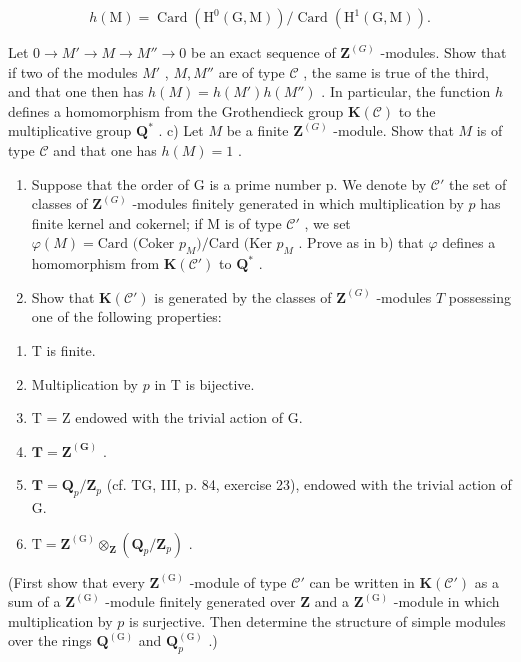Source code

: \[
h (\mathrm{M}) = \operatorname{Card} \left(\mathrm{H} ^ {0} (\mathrm{G}, \mathrm{M})\right) / \operatorname{Card} \left(\mathrm{H} ^ {1} (\mathrm{G}, \mathrm{M})\right).
\]

Let \(0 \to M' \to M \to M'' \to 0\) be an exact sequence of \(\mathbf{Z}^{(G)}\) -modules. Show that if two of the modules \(M'\) , \(M, M''\) are of type \(\mathcal{C}\) , the same is true of the third, and that one then has \(h(M) = h(M') h(M'')\) . In particular, the function \(h\) defines a homomorphism from the Grothendieck group \(\mathbf{K}(\mathcal{C})\) to the multiplicative group \(\mathbf{Q}^*\) . c) Let \(M\) be a finite \(\mathbf{Z}^{(G)}\) -module. Show that \(M\) is of type \(\mathcal{C}\) and that one has \(h(M) = 1\) .

\begin{enumerate}
\def\labelenumi{\alph{enumi})}
\setcounter{enumi}{3}
\item
  Suppose that the order of G is a prime number p. We denote by \(\mathcal{C}'\) the set of classes of \(\mathbf{Z}^{(G)}\) -modules finitely generated in which multiplication by \(p\) has finite kernel and cokernel; if M is of type \(\mathcal{C}'\) , we set \(\varphi(M) = \text{Card (Coker } p_M)/\text{Card (Ker } p_M\) . Prove as in b) that \(\varphi\) defines a homomorphism from \(\mathbf{K}(\mathcal{C}')\) to \(\mathbf{Q}^*\) .
\item
  Show that \(\mathbf{K}(\mathcal{C}')\) is generated by the classes of \(\mathbf{Z}^{(G)}\) -modules \(T\) possessing one of the following properties:
\end{enumerate}

\begin{enumerate}
\def\labelenumi{(\roman{enumi})}
\item
  T is finite.
\item
  Multiplication by \(p\) in T is bijective.
\item
  T = Z endowed with the trivial action of G.
\item
  \(\mathbf{T} = \mathbf{Z}^{(\mathbf{G})}\) .
\item
  \(\mathbf{T} = \mathbf{Q}_p / \mathbf{Z}_p\) (cf. TG, III, p. 84, exercise 23), endowed with the trivial action of G.
\item
  \(\mathrm{T} = \mathbf{Z}^{(\mathrm{G})}\otimes_{\mathbf{Z}}(\mathbf{Q}_p / \mathbf{Z}_p)\) .
\end{enumerate}

(First show that every \(\mathbf{Z}^{(\mathrm{G})}\) -module of type \(\mathcal{C}'\) can be written in \(\mathbf{K}(\mathcal{C}')\) as a sum of a \(\mathbf{Z}^{(\mathrm{G})}\) -module finitely generated over \(\mathbf{Z}\) and a \(\mathbf{Z}^{(\mathrm{G})}\) -module in which multiplication by \(p\) is surjective. Then determine the structure of simple modules over the rings \(\mathbf{Q}^{(\mathrm{G})}\) and \(\mathbf{Q}_p^{(\mathrm{G})}\) .)

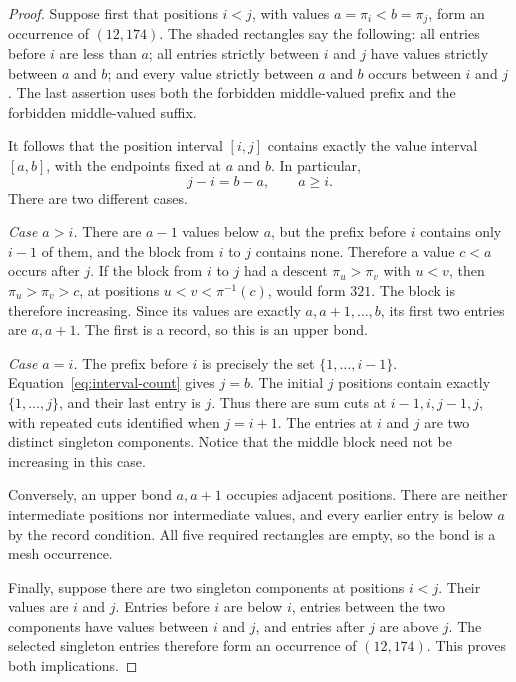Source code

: \documentclass[11pt,a4paper]{article}
\theoremstyle{definition}
\theoremstyle{remark}
\begin{document}
\begin{proof}
Suppose first that positions $i<j$, with values $a=\pi_i<b=\pi_j$, form
an occurrence of $(12,174)$. The shaded rectangles say the following:
all entries before $i$ are less than $a$; all entries strictly between
$i$ and $j$ have values strictly between $a$ and $b$; and every value
strictly between $a$ and $b$ occurs between $i$ and $j$. The last assertion
uses both the forbidden middle-valued prefix and the forbidden middle-valued
suffix.

It follows that the position interval $[i,j]$ contains exactly the value
interval $[a,b]$, with the endpoints fixed at $a$ and $b$. In particular,
\begin{equation}\label{eq:interval-count}
 j-i=b-a,\qquad a\geq i.
\end{equation}
There are two different cases.

\emph{Case $a>i$.} There are $a-1$ values below $a$, but the prefix before
$i$ contains only $i-1$ of them, and the block from $i$ to $j$ contains none.
Therefore a value $c<a$ occurs after $j$. If the block from $i$ to $j$
had a descent $\pi_u>\pi_v$ with $u<v$, then
$\pi_u>\pi_v>c$, at positions $u<v<\pi^{-1}(c)$, would form $321$.
The block is therefore increasing. Since its values are exactly
$a,a+1,\ldots,b$, its first two entries are $a,a+1$. The first is a record,
so this is an upper bond.

\emph{Case $a=i$.} The prefix before $i$ is precisely the set
$\{1,\ldots,i-1\}$. Equation~\eqref{eq:interval-count} gives $j=b$.
The initial $j$ positions contain exactly $\{1,\ldots,j\}$, and their
last entry is $j$. Thus there are sum cuts at $i-1,i,j-1,j$, with repeated
cuts identified when $j=i+1$. The entries at $i$ and $j$ are two distinct
singleton components. Notice that the middle block need not be increasing
in this case.

Conversely, an upper bond $a,a+1$ occupies adjacent positions. There are
neither intermediate positions nor intermediate values, and every earlier
entry is below $a$ by the record condition. All five required rectangles
are empty, so the bond is a mesh occurrence.

Finally, suppose there are two singleton components at positions $i<j$.
Their values are $i$ and $j$. Entries before $i$ are below $i$, entries
between the two components have values between $i$ and $j$, and entries
after $j$ are above $j$. The selected singleton entries therefore form an
occurrence of $(12,174)$. This proves both implications.
\end{proof}
\end{document}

★ ★ ★ ★ ★ ★ ★

» **YOUR TASK**
Print exactly the lines above from the one with "There are two different cases." to the one with "Therefore a value", including both.

» **EXERCISE ANSWER**
There are two different cases.

\emph{Case $a>i$.} There are $a-1$ values below $a$, but the prefix before
$i$ contains only $i-1$ of them, and the block from $i$ to $j$ contains none.
Therefore a value $c<a$ occurs after $j$. If the block from $i$ to $j$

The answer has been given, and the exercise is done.